A new way to listen: Expansive audio formats hold promise for cinemas

After a relatively quiet 20 years, cinema sound has rejoined the list of important issues that today’s exhibitors need to consider. While the industry as a whole has been occupied with the conversion to digital projection, cinema sound has remained relatively calm, with occasional and incremental changes in the established soundtrack formats.

Few veteran exhibitors can forget the choices, competitive positioning, and format confusion of the early 1990s, when a host of new 35mm-based digital formats from vendors such as Kodak, DTS, Sony and Dolby burst upon the scene. Regardless of the turmoil, cinema sound converted over to digital in the 1990s, often with dramatic results, and well before digital projection became viable. The adoption of digital sound eliminated 60 years of problems, such as the noise and wear associated with film-based formats, while allowing 35mm prints to carry more audio channels with higher quality.

All of the competing formats of the 1990s were largely built on the idea of extending the creative impact with the addition of more channels, in particular the surround channels with their ability to place and move sounds within the auditorium. From their start, digital sound formats were based on a minimum of three channels behind the screen, a single subwoofer channel to reproduce the low-frequency effects, and a pair of channels—or stereo surrounds—covering the auditorium. The loudspeaker arrangement, generally referred to as the 5.1 configuration, became ubiquitous in practically all cinemas and later became the de facto standard for consumer home derivatives such as DVD and broadcast.

The fundamental issue with digital-on-35mm film formats was bandwidth allocation—i.e., only so much data can be reliably recorded on a film print. Sound vendors were forced to choose how to allocate the limited amount of data into the channels that would create the most “bang for the buck” in the auditorium. Sony SDDS focused on improving across-the-screen resolution by accommodating five channels behind the screen. Dolby focused on improving front-to-back and across-the-back resolutions by increasing the number of surrounds channels with Dolby EX 6.1. Others suggested that adding height channels, or increasing the top-to-bottom resolution, would yield worthwhile benefits.

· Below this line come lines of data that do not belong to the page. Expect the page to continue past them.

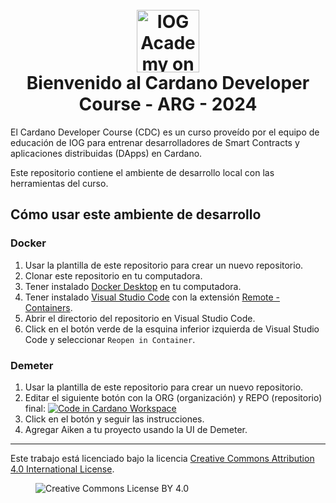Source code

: <h1 align="center">
  <br>
  <a href="https://www.youtube.com/@iogacademy"><img src="https://ucarecdn.com/288e5001-d93e-4081-976b-0c6f72cc077e/iohksymbolbig.jpg" alt="IOG Academy on YouTube" width="100"></a>
  <br>
  Bienvenido al Cardano Developer Course - ARG - 2024
  <br>
</h1>

El Cardano Developer Course (CDC) es un curso proveído por el equipo de educación
de IOG para entrenar desarrolladores de Smart Contracts y aplicaciones distribuidas (DApps)
en Cardano.

Este repositorio contiene el ambiente de desarrollo local con las herramientas del curso.

## Cómo usar este ambiente de desarrollo

### Docker

1. Usar la plantilla de este repositorio para crear un nuevo repositorio.
1. Clonar este repositorio en tu computadora.
1. Tener instalado [Docker Desktop](https://www.docker.com/products/docker-desktop) en tu computadora.
1. Tener instalado [Visual Studio Code](https://code.visualstudio.com/) con la extensión [Remote - Containers](https://marketplace.visualstudio.com/items?itemName=ms-vscode-remote.remote-containers).
1. Abrir el directorio del repositorio en Visual Studio Code.
1. Click en el botón verde de la esquina inferior izquierda de Visual Studio Code y seleccionar `Reopen in Container`.

### Demeter

1. Usar la plantilla de este repositorio para crear un nuevo repositorio.
1. Editar el siguiente botón con la ORG (organización) y REPO (repositorio) final:
[![Code in Cardano Workspace](https://demeter.run/code/badge.svg)](https://demeter.run/code?repository=https://github.com/iog-edu-argentina-2024/starter-template.git&template=typescript)
1. Click en el botón y seguir las instrucciones.
1. Agregar Aiken a tu proyecto usando la UI de Demeter.

---

Este trabajo está licenciado bajo la licencia
[Creative Commons Attribution 4.0 International License](http://creativecommons.org/licenses/by/4.0/).

<figure><img src="https://i.creativecommons.org/l/by/4.0/88x31.png" alt="Creative Commons License BY 4.0"></figure>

As digital projection gained momentum and took the focus (and investment), the sound vendors continued to make improvements. As standards were established, the basic 5.1 channels configuration was set to be the minimum acceptable playback for DCI content. Fortunately, the developers of the DCI specifications also realized that cinema soundtracks would continue to evolve and had the foresight to include room for up to 16 conventional audio channels in the specification.

3D Audio?

The 5.1-channel formats were a radical improvement over previous analog formats and even to this day continue to have widespread acceptance from the industry and audiences around the globe. But their channel limitations have become apparent, especially to those within the sound post-production community.

Although today’s audiences rarely complain that 5.1 or 7.1 is not enough channels, sound designers, particularly those developing complex mixes for 3D blockbusters, have found that the 5.1 arrangement puts restrictions on where sounds can be placed and moved within the auditorium. While audiences need not care or be aware or how many channels are in use, the filmmakers’ ability to create and deliver new and exciting soundtracks keeps audiences surprised and returning for more.

For distributors, the 5.1 format and all its subsequent variations were becoming a bigger problem. The root of this issue is that 5.1 was solely a “channel-based” format, which assumes that the playback environment is virtually identical to that used in the mix room. Sounds are grouped into discrete channels that are expected to be reproduced in the theatre in exactly the same manner. Theatres, however, are different, with a range of auditorium and screen sizes. As exhibitors equipped with various formats, distributors found they had to prepare different mixes on different DCPs to fit the various playback situations, leading the industry further away from the long-term goal of single-inventory distribution.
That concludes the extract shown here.